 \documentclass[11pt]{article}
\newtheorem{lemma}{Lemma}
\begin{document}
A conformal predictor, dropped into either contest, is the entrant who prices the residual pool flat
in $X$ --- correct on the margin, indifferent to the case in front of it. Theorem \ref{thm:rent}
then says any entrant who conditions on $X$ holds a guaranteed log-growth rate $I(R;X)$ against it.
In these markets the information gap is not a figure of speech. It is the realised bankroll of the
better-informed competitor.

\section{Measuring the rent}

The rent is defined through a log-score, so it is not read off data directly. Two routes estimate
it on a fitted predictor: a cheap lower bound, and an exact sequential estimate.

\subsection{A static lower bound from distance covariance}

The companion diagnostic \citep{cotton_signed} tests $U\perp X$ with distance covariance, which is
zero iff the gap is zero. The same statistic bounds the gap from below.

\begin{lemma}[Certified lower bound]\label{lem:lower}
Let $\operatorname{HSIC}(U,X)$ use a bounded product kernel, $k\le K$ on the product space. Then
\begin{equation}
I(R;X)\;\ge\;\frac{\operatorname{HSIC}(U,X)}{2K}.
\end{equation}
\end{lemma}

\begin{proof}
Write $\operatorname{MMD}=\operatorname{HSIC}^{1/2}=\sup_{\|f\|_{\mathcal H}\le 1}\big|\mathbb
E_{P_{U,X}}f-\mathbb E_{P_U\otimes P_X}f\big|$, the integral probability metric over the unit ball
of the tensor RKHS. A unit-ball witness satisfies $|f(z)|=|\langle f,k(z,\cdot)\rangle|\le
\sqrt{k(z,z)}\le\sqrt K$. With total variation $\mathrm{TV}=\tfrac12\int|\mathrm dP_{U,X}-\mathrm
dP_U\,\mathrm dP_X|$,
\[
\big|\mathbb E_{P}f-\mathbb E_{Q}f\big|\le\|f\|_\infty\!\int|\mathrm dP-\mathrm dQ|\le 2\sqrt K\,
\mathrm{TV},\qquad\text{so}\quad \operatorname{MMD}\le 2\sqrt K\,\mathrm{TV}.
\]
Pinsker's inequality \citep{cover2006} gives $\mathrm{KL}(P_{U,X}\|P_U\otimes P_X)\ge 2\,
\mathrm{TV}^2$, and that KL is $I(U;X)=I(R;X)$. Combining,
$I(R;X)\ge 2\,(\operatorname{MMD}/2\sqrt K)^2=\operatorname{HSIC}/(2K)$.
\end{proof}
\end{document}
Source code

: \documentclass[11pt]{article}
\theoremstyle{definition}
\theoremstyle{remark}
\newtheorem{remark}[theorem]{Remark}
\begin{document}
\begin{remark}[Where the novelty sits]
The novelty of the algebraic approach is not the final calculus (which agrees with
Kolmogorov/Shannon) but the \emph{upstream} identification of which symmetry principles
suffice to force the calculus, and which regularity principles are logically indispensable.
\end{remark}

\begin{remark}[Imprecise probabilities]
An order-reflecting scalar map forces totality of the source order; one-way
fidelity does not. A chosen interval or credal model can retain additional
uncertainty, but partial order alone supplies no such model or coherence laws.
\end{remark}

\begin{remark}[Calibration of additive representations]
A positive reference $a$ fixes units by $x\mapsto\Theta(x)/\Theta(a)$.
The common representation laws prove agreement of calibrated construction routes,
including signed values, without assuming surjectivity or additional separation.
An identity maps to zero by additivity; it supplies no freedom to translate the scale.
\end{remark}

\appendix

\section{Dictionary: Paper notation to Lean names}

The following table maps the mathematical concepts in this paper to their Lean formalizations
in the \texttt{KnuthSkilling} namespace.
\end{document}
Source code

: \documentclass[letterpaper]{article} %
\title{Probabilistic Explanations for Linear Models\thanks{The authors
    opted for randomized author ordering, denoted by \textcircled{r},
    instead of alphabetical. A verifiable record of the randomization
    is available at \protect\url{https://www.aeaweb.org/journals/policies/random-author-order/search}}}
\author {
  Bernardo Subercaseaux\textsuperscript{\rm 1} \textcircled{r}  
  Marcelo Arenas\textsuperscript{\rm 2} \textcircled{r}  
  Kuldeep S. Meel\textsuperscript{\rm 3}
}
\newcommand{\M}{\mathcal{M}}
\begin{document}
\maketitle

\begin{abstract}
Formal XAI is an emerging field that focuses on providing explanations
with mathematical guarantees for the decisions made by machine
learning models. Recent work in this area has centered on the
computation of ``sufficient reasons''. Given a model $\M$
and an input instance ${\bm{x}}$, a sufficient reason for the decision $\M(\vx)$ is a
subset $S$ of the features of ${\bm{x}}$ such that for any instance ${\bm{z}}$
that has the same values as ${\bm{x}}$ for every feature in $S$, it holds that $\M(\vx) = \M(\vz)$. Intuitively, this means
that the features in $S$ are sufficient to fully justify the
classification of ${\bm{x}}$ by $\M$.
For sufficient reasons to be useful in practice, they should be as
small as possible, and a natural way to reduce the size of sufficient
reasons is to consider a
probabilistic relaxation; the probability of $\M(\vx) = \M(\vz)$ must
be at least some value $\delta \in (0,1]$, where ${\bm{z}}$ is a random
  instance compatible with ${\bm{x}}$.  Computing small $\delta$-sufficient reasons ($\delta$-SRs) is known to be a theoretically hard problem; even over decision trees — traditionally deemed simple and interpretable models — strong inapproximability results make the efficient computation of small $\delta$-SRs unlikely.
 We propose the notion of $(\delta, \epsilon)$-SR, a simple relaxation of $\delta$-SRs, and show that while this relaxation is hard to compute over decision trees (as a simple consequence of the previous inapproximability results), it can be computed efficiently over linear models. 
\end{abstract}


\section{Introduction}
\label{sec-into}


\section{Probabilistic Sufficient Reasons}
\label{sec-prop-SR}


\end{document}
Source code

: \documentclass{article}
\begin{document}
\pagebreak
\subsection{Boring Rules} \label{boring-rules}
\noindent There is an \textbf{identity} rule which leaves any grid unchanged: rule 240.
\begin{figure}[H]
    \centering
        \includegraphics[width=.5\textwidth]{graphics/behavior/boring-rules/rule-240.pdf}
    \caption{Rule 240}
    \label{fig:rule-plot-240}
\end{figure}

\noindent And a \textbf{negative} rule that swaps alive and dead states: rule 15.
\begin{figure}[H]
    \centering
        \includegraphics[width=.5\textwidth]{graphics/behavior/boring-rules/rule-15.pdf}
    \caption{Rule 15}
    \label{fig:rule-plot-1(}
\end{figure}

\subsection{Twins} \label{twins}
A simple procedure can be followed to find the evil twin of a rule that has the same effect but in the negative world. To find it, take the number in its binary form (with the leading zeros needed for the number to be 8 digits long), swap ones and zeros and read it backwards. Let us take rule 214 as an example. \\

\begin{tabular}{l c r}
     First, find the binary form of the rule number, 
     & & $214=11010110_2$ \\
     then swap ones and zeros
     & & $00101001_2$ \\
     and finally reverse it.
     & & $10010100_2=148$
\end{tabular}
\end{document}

----

◆ Work request:
Read the entries and select each line where the word "relaxation" is found.

◆ Answer box:
probabilistic relaxation; the probability of $\M(\vx) = \M(\vz)$ must
 We propose the notion of $(\delta, \epsilon)$-SR, a simple relaxation of $\delta$-SRs, and show that while this relaxation is hard to compute over decision trees (as a simple consequence of the previous inapproximability results), it can be computed efficiently over linear models. 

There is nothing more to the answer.